Belajar dari pelajaran di atas, sejatinya kita-kita
yang berhasil mendapat gelar M.A, M.Sc dan Ph.D serta Dr. Eng di Jepang
paham betul arti gekirei itu, minimal melihat bagaimana pendidikan dasar di Jepang meletakkan fondasi gekirei.

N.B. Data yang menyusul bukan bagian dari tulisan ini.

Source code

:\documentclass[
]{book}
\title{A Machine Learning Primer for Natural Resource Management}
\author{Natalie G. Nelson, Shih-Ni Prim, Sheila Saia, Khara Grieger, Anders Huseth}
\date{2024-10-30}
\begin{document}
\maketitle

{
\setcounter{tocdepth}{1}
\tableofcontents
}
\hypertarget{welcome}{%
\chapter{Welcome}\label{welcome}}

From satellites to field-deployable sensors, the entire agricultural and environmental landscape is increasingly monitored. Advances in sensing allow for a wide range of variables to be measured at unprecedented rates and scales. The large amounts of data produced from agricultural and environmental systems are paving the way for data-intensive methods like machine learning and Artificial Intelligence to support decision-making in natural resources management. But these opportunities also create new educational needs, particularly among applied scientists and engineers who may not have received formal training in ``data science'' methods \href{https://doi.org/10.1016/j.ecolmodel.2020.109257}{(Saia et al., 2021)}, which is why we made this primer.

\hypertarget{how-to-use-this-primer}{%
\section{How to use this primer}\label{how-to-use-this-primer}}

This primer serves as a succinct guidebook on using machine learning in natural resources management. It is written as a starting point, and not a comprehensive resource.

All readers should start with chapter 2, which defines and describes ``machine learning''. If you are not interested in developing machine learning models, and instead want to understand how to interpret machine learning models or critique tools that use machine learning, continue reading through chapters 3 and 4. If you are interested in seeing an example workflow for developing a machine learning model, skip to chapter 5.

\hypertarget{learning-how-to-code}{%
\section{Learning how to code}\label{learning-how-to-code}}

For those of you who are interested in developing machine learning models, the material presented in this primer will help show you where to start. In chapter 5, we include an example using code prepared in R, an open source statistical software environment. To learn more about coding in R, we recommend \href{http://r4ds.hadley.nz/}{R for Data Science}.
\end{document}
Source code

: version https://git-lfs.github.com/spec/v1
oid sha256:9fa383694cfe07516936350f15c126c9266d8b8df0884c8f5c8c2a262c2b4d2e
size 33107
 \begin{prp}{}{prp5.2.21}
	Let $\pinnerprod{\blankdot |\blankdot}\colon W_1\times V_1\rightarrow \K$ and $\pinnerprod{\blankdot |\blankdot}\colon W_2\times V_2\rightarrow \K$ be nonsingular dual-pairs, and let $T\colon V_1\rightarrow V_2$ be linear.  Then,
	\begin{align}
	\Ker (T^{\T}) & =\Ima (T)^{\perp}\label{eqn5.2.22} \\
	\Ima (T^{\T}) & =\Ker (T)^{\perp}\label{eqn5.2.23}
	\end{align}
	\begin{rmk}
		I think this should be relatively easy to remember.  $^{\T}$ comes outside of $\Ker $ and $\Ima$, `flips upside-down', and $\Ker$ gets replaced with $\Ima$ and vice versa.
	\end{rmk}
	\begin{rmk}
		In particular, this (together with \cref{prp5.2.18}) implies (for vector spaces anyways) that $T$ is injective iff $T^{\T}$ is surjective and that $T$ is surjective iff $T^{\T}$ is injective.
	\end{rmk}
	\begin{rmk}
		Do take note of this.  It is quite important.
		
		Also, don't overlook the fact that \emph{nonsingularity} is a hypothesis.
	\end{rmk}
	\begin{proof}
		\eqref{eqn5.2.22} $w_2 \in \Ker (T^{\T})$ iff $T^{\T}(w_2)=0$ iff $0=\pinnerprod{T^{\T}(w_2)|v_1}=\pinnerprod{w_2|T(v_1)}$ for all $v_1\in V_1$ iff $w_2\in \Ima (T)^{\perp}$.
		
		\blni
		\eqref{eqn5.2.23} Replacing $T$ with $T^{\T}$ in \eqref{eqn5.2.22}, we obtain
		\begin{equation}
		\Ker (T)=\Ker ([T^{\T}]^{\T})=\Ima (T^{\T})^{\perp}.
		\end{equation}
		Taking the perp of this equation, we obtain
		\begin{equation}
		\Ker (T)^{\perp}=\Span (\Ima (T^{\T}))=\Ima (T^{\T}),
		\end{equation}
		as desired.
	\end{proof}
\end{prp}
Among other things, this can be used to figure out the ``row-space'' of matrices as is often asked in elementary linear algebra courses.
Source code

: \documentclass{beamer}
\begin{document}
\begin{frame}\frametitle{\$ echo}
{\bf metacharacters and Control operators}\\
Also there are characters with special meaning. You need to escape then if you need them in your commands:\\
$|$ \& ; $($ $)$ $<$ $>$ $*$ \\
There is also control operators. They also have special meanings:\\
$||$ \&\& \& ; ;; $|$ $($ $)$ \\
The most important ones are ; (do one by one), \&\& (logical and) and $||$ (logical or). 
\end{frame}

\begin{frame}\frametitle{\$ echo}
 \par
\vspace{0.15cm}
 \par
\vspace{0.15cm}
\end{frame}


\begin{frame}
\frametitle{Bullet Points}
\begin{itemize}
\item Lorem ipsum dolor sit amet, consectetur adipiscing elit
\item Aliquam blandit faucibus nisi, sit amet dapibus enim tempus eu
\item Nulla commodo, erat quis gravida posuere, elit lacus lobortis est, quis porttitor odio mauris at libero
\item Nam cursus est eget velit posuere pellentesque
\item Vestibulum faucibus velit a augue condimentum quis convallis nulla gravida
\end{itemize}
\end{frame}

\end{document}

Semesta selama kita menuntut ilmu di Jepang yang terasa tidak nyaman
mungkin telah membuat kita menjadi lebih disiplin. Sejatinya ketika
kembali ke Indonesia kita harus bisa menghidupkan inisiatif dan
menggelorakan semangat. Temuan-temuan baru dalam ilmu otak ternyata
menunjukkan otak kita tidak statis, melainkan dapat mengerucut
(mengecil) atau sebaliknya, dapat tumbuh. Semua itu sangat tergantung
dari ancaman atau gekirei yang didapat dari orang-orang di
sekitarnya. Dengan demikian kecerdasan kita semua dapat tumbuh,
sebaliknya dapat menurun. Akan terasa aneh kalau kebiasaan-kebiasaan
serta nilai baik yang di dapat selama di Jepang tidak dapat kita
tularkan di Indonesia, sehingga asumsi orang-orang yang mengatakan bahwa
mendapatkan gelar M.Sc atau Ph.D di Jepang sangat mudah, bisa dibantah
dengan memperlihatkan attitude-attitude dan karya-karya yang memperkaya khasanah ilmu pengetahuan dan bermanfaat buat orang lain.